• **DESCRIPTION OF THE TASK**
Set down exactly each line of the entries below, beginning at the one that contains "发表于 2020-5-25 10:03" and ending at the last, and no others.

• **LISTED ENTRIES**
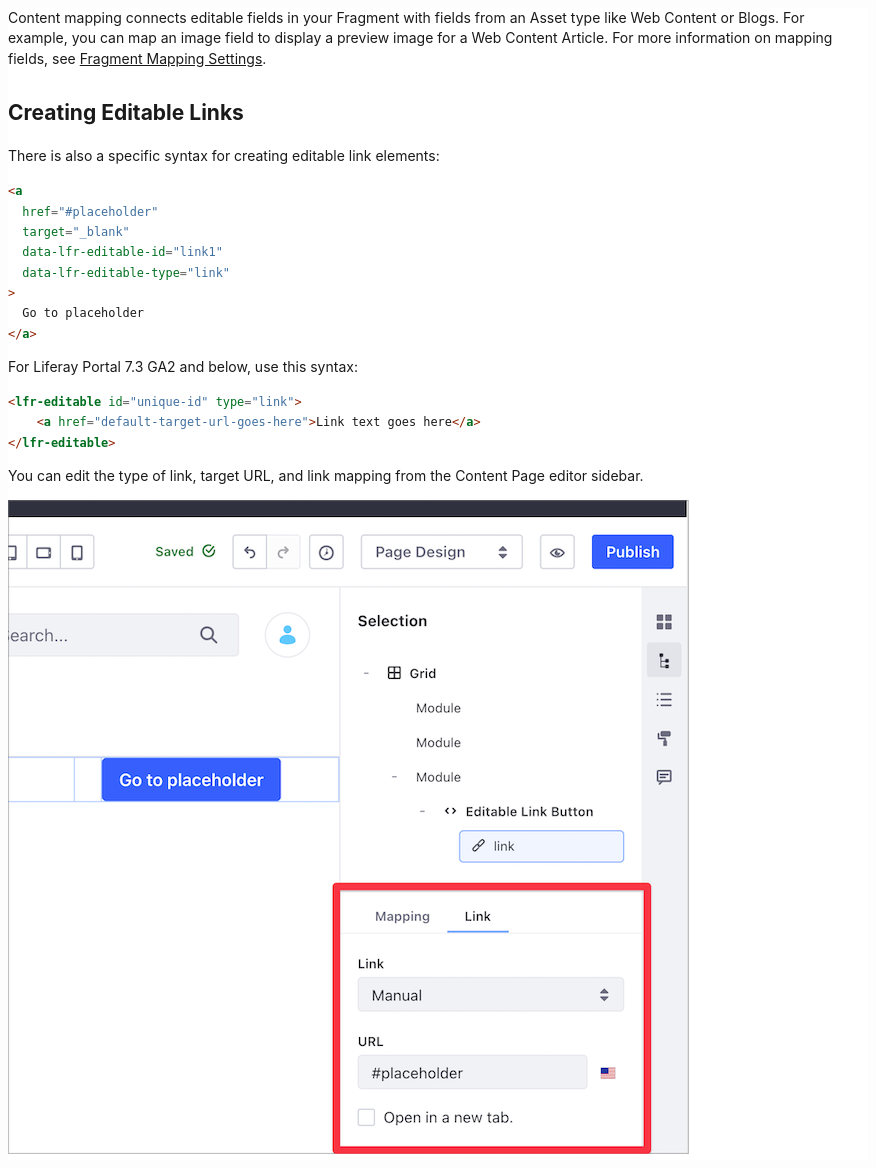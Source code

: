 Content mapping connects editable fields in your Fragment with fields from an Asset type like Web Content or Blogs. For example, you can map an image field to display a preview image for a Web Content Article. For more information on mapping fields, see [Fragment Mapping Settings](../../../creating-pages/page-fragments-and-widgets/using-fragments/configuring-fragments/fragment-sub-elements-reference.md#mapping-settings).

## Creating Editable Links

There is also a specific syntax for creating editable link elements:

```html
<a
  href="#placeholder"
  target="_blank"
  data-lfr-editable-id="link1"
  data-lfr-editable-type="link"
>
  Go to placeholder
</a>
```

For Liferay Portal 7.3 GA2 and below, use this syntax:

```html
<lfr-editable id="unique-id" type="link">
    <a href="default-target-url-goes-here">Link text goes here</a>
</lfr-editable>
```

You can edit the type of link, target URL, and link mapping from the Content Page editor sidebar.

![You have several options for defining a link's appearance and behavior.](./fragment-specific-tags-reference/images/03.png)
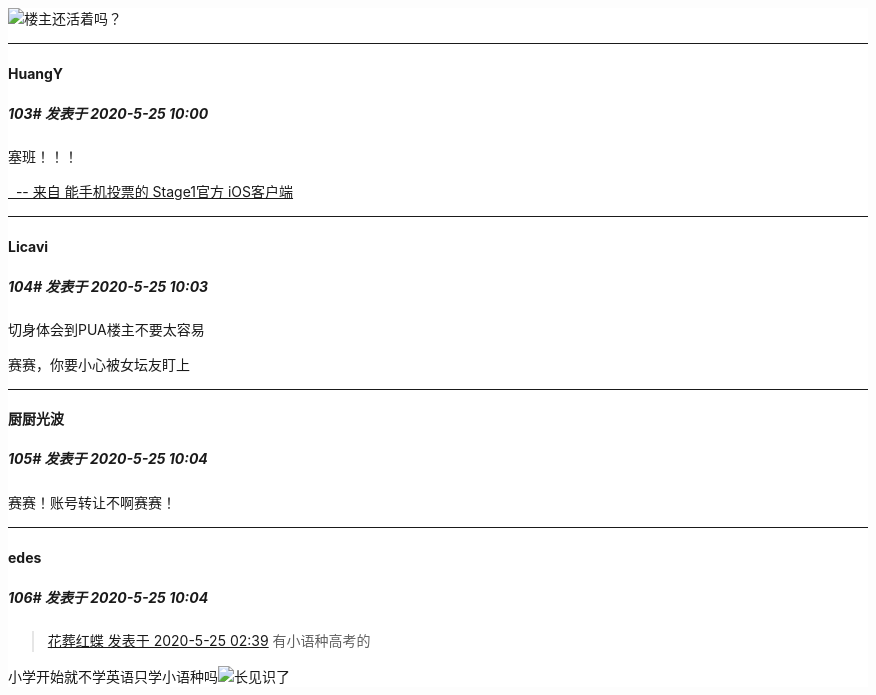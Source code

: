 

<img src="https://static.saraba1st.com/image/smiley/face2017/112.png" referrerpolicy="no-referrer">楼主还活着吗？







*****

####  HuangY  
##### 103#       发表于 2020-5-25 10:00




塞班！！！

[  -- 来自 能手机投票的 Stage1官方 iOS客户端](https://itunes.apple.com/fi/app/saraba1st/id1221237470?mt=8)







*****

####  Licavi  
##### 104#       发表于 2020-5-25 10:03




切身体会到PUA楼主不要太容易

赛赛，你要小心被女坛友盯上







*****

####  厨厨光波  
##### 105#       发表于 2020-5-25 10:04




赛赛！账号转让不啊赛赛！







*****

####  edes  
##### 106#       发表于 2020-5-25 10:04



<blockquote><a href="httphttps://bbs.saraba1st.com/2b/forum.php?mod=redirect&amp;goto=findpost&amp;pid=47548222&amp;ptid=1937427" target="_blank">花葬红蝶 发表于 2020-5-25 02:39</a>
有小语种高考的</blockquote>
小学开始就不学英语只学小语种吗<img src="https://static.saraba1st.com/image/smiley/face2017/037.png" referrerpolicy="no-referrer">长见识了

• **TASK ANSWER**
##### 104#       发表于 2020-5-25 10:03




切身体会到PUA楼主不要太容易

赛赛，你要小心被女坛友盯上







*****

####  厨厨光波  
##### 105#       发表于 2020-5-25 10:04




赛赛！账号转让不啊赛赛！







*****

####  edes  
##### 106#       发表于 2020-5-25 10:04



<blockquote><a href="httphttps://bbs.saraba1st.com/2b/forum.php?mod=redirect&amp;goto=findpost&amp;pid=47548222&amp;ptid=1937427" target="_blank">花葬红蝶 发表于 2020-5-25 02:39</a>
有小语种高考的</blockquote>
小学开始就不学英语只学小语种吗<img src="https://static.saraba1st.com/image/smiley/face2017/037.png" referrerpolicy="no-referrer">长见识了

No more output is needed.